Ces faits historiques, même lorsqu’ils sont mal interprétés, sont suffisamment rappelés dans les livres d’histoire ou dans les documentaires télévisés, pour ne pas surprendre à leur évocation.

La situation n’est plus la même lorsqu’on évoque les liens entre le monde grec et la cité romaine. Pourtant, comme pour Carthage, les Romains durent se défaire par trois fois de la puissante Macédoine, royaume qui donna à Alexandre le Grand sa puissance et qui conserva son intégré et son indépendance dans les débris qui survécurent à la dislocation de son empire.
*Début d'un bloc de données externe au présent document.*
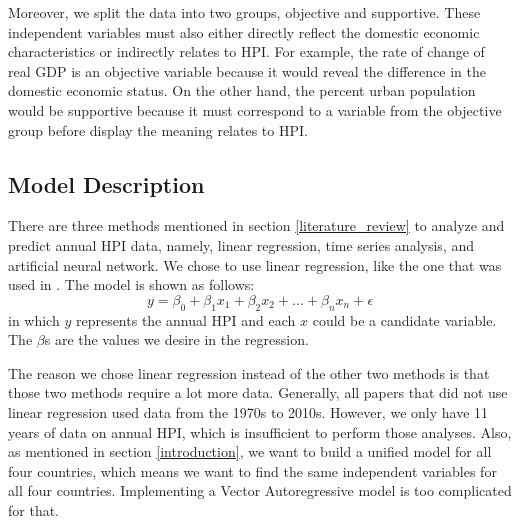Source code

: \documentclass[11pt]{article}
\begin{document}
Moreover, we split the data into two groups, objective and supportive. These independent variables must also either directly reflect the domestic economic characteristics or indirectly relates to HPI. For example, the rate of change of real GDP is an objective variable because it would reveal the difference in the domestic economic status. On the other hand, the percent urban population would be supportive because it must correspond to a variable from the objective group before display the meaning relates to HPI. 


\subsection{Model Description}\label{model_description}
There are three methods mentioned in section \ref{literature_review} to analyze and predict annual HPI data, namely, linear regression, time series analysis, and artificial neural network. We chose to use linear regression, like the one that was used in \citet{GASPARENIENE2016122}. The model is shown as follows:
$$y = \beta_0 + \beta_1x_1 + \beta_2x_2 + ... + \beta_nx_n + \epsilon$$
in which $y$ represents the annual HPI and each $x$ could be a candidate variable. The $\beta$s are the values we desire in the regression.

The reason we chose linear regression instead of the other two methods is that those two methods require a lot more data. Generally, all papers that did not use linear regression used data from the 1970s to 2010s. However, we only have 11 years of data on annual HPI, which is insufficient to perform those analyses. Also, as mentioned in section \ref{introduction}, we want to build a unified model for all four countries, which means we want to find the same independent variables for all four countries. Implementing a Vector Autoregressive model is too complicated for that.
\end{document}
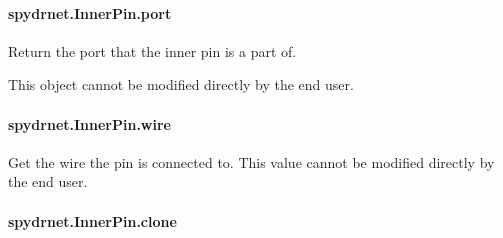 \documentclass[letterpaper,10pt,english,openany,oneside]{sphinxmanual}
\begin{document}
\paragraph{spydrnet.InnerPin.port}
\label{\detokenize{reference/classes/generated/spydrnet.InnerPin.port:spydrnet-innerpin-port}}\label{\detokenize{reference/classes/generated/spydrnet.InnerPin.port::doc}}

\begin{fulllineitems}
\label{\detokenize{reference/classes/generated/spydrnet.InnerPin.port:spydrnet.InnerPin.port}}
Return the port that the inner pin is a part of.

This object cannot be modified directly by the end user.

\end{fulllineitems}



\paragraph{spydrnet.InnerPin.wire}
\label{\detokenize{reference/classes/generated/spydrnet.InnerPin.wire:spydrnet-innerpin-wire}}\label{\detokenize{reference/classes/generated/spydrnet.InnerPin.wire::doc}}

\begin{fulllineitems}
\label{\detokenize{reference/classes/generated/spydrnet.InnerPin.wire:spydrnet.InnerPin.wire}}
Get the wire the pin is connected to. This value cannot be modified directly by the end user.

\end{fulllineitems}



\paragraph{spydrnet.InnerPin.clone}
\label{\detokenize{reference/classes/generated/spydrnet.InnerPin.clone:spydrnet-innerpin-clone}}\label{\detokenize{reference/classes/generated/spydrnet.InnerPin.clone::doc}}
\end{document}
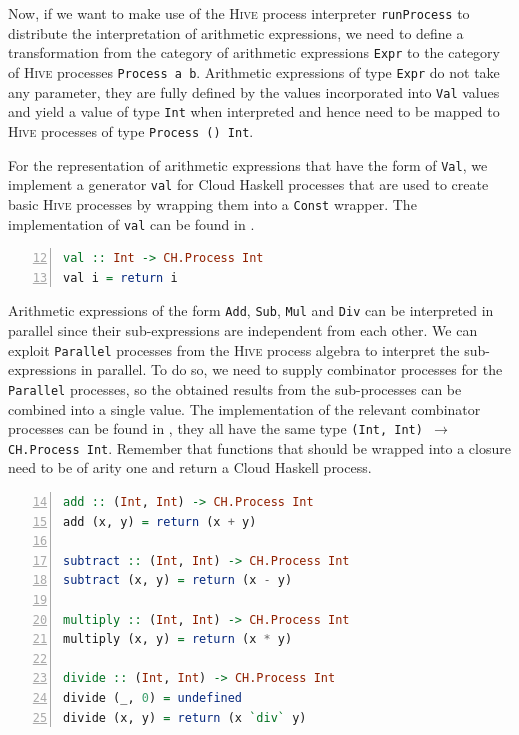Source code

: Now, if we want to make use of the \textsc{Hive} process interpreter \texttt{runProcess} to distribute the interpretation of arithmetic expressions, we need to define a transformation from the category of arithmetic expressions \texttt{Expr} to the category of \textsc{Hive} processes \texttt{Process a b}. Arithmetic expressions of type \texttt{Expr} do not take any parameter, they are fully defined by the values incorporated into \texttt{Val} values and yield a value of type \texttt{Int} when interpreted and hence need to be mapped to \textsc{Hive} processes of type \texttt{Process () Int}.

For the representation of arithmetic expressions that have the form of \texttt{Val}, we implement a generator \texttt{val} for \textsf{Cloud Haskell} processes that are used to create basic \textsc{Hive} processes by wrapping them into a \texttt{Const} wrapper. The implementation of \texttt{val} can be found in .
\begin{lstlisting}[language=Haskell, caption=A generator for \textsf{Cloud Haskell} process for the representation of \texttt{Val} nodes., label=lst:arith_val, numbers=left, frame=bt, firstnumber=12]
val :: Int -> CH.Process Int
val i = return i
\end{lstlisting}

Arithmetic expressions of the form \texttt{Add}, \texttt{Sub}, \texttt{Mul} and \texttt{Div} can be interpreted in parallel since their sub-expressions are independent from each other. We can exploit \texttt{Parallel} processes from the \textsc{Hive} process algebra to interpret the sub-expressions in parallel. To do so, we need to supply combinator processes for the \texttt{Parallel} processes, so the obtained results from the sub-processes can be combined into a single value. The implementation of the relevant combinator processes can be found in , they all have the same type \texttt{(Int, Int) $\to$ CH.Process Int}. Remember that functions that should be wrapped into a closure need to be of arity one and return a \textsf{Cloud Haskell} process.
\begin{lstlisting}[language=Haskell, caption=\textsf{Cloud Haskell} processes for the combination of results from processes that have been executed in parallel., label=lst:arith_combinators,numbers=left, frame=bt, firstnumber=14]
add :: (Int, Int) -> CH.Process Int
add (x, y) = return (x + y)

subtract :: (Int, Int) -> CH.Process Int
subtract (x, y) = return (x - y)

multiply :: (Int, Int) -> CH.Process Int
multiply (x, y) = return (x * y)

divide :: (Int, Int) -> CH.Process Int
divide (_, 0) = undefined
divide (x, y) = return (x `div` y)
\end{lstlisting}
Dans les conflits entre les puissances grecques et les Romains, la Deuxième guerre de Macédoine marque une étape cruciale dans l’évolution de leurs relations. Les seize longues années de guerre contre Carthage, l’embrigadement de l’ensemble de la population romaine contre les armées d’Hannibal ont profondément bouleversé les structures de la cité du Latium. Selon les mots de l’historien grec Polybe, le conflit contre Carthage a façonné l’identité romaine lui assurant un destin méditerranéen généré par la Fortune, déesse capricieuse que seule la vertu des soldats romains paraissait en mesure de dompter. De manière plus prosaïque, on peut ajouter que les ravages de la guerre contre Carthage ont aiguisé l’appétit de richesse des Romains. Les Grecs sophistiqués et raffinés se moqueront d’ailleurs de la rapacité de ces barbares débarqués de l’ouest.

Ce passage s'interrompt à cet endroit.